For example, programs designed to promote residential mobility among public housing residents, in which between one quarter and one-half of the families that are offered financial assistance and mobility counseling fail to take advantage of the offer. Thus, an evaluation of impact of the program across all families offered the chance to move would show much smaller effects than an evaluation focused only only those families that actually moved in conjunction with the program (see "Treatment on the Treated Impacts"). However, ITT effects take into consideration the reality that not all families will use a service offered to them, and may point out problems with the program’s accessibility to target families.
Quasi_Experimental Design
A quasi-experimental design is one in which the comparison group is formed by some method other than random assignment (see Randomized Control Trial/ Experimental Study).
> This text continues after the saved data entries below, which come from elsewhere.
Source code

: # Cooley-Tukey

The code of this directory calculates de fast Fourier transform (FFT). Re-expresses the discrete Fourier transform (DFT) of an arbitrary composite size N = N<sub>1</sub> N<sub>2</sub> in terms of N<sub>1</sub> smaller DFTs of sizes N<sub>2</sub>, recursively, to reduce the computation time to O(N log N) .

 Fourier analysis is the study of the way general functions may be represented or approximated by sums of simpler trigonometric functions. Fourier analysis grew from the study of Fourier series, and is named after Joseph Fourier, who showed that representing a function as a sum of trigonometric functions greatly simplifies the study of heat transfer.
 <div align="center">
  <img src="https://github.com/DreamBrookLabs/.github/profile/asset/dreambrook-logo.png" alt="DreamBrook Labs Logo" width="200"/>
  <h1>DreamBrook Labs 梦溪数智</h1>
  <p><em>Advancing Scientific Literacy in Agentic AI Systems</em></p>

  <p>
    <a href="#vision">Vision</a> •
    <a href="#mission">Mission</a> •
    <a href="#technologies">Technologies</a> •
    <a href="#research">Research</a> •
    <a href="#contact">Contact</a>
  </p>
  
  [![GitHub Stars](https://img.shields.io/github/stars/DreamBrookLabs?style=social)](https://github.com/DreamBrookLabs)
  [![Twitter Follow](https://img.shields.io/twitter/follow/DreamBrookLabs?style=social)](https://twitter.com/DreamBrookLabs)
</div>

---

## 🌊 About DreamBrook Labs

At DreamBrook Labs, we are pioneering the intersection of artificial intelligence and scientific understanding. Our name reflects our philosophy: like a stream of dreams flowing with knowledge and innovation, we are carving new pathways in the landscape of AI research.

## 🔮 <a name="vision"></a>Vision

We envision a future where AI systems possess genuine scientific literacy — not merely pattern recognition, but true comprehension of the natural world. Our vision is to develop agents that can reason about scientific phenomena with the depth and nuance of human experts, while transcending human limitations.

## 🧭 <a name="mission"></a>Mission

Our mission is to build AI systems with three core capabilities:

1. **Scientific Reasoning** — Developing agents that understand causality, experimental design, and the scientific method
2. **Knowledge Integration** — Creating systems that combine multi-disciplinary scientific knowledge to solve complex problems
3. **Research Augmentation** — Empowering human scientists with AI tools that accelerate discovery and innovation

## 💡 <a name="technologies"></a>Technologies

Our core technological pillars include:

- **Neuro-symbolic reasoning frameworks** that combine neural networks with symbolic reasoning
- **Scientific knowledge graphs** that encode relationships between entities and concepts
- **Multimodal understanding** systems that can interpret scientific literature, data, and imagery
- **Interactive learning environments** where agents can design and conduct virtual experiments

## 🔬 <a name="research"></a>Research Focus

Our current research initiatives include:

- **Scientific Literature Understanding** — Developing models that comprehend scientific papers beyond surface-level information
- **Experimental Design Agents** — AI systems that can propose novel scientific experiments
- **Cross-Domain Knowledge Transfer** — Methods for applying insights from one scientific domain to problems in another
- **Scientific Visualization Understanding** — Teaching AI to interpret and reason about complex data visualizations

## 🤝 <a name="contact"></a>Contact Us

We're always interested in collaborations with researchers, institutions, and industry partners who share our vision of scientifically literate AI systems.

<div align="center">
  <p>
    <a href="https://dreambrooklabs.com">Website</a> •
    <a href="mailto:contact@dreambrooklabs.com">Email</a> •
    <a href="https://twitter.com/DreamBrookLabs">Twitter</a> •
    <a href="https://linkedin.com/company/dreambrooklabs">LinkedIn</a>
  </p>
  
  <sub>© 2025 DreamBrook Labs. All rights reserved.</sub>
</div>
Although random assignment of children or parents to program and comparison groups is the "gold standard" for program evaluation, sometimes this is not possible. In some circumstances, a randomized controlled trial is neither practical nor ethical. For example, if access to services is a legal entitlement, denying program services to some children would be a violation of the law. In such cases, alternative ways of constructing "no treatment" groups are needed and it is essential that the children and families in the comparison group be as similar to the program group as possible.
The strengths of quasi-experimental designs are highly variable, with an approach called Regression Discontinuity Design (RDD) considered by experts to be the strongest alternative to random assignment. Evaluations that select comparison groups in other ways should probably be assumed guilty of bias until proven otherwise. Countless studies have shown how difficult it is to create comparison groups that are similar, absent an RCT design or close approximation. Especially important indicators of treatment/comparison group comparability are assessments of test scores, behaviors and other outcomes of interest for both groups of children taken just prior to the point of program entry. Demonstrating that the program group and comparison group children or parents were initially similar on characteristics that the program was intending to affect is vital for trusting that differences emerging after the beginning of the program can be attributed to the program itself. Evaluations that do not compare and discuss pre-service characteristics of program and comparison-group children should be viewed with skepticism.
Randomized, Controlled Trial/Experimental Study
The ideal method for assessing program effects is an experimental study referred to as a randomized, controlled trial (RCT). In an RCT, children who are eligible to participate in a program are entered into a "lottery" where they either win the chance to receive services or are assigned to a comparison (control) group. Parents or program administrators have no say in who is selected in this lottery. When done correctly, this process creates two groups of children who would be similar if not for the intervention. Any post-program differences in achievement, behavior, or other outcomes of interest between the two groups can thus be attributed to the program with a high degree of confidence.
It is possible for an RCT to be flawed, and result in a comparison group that is not comparable to program participants. Examples of how this may occur include problems implementing the lottery process, too few children in the program and comparison groups, and too many children or families dropping out of the study after random assignment has occurred. For this reason, even an RCT study should demonstrate that the comparison group used was similar to the treatment group before the study began.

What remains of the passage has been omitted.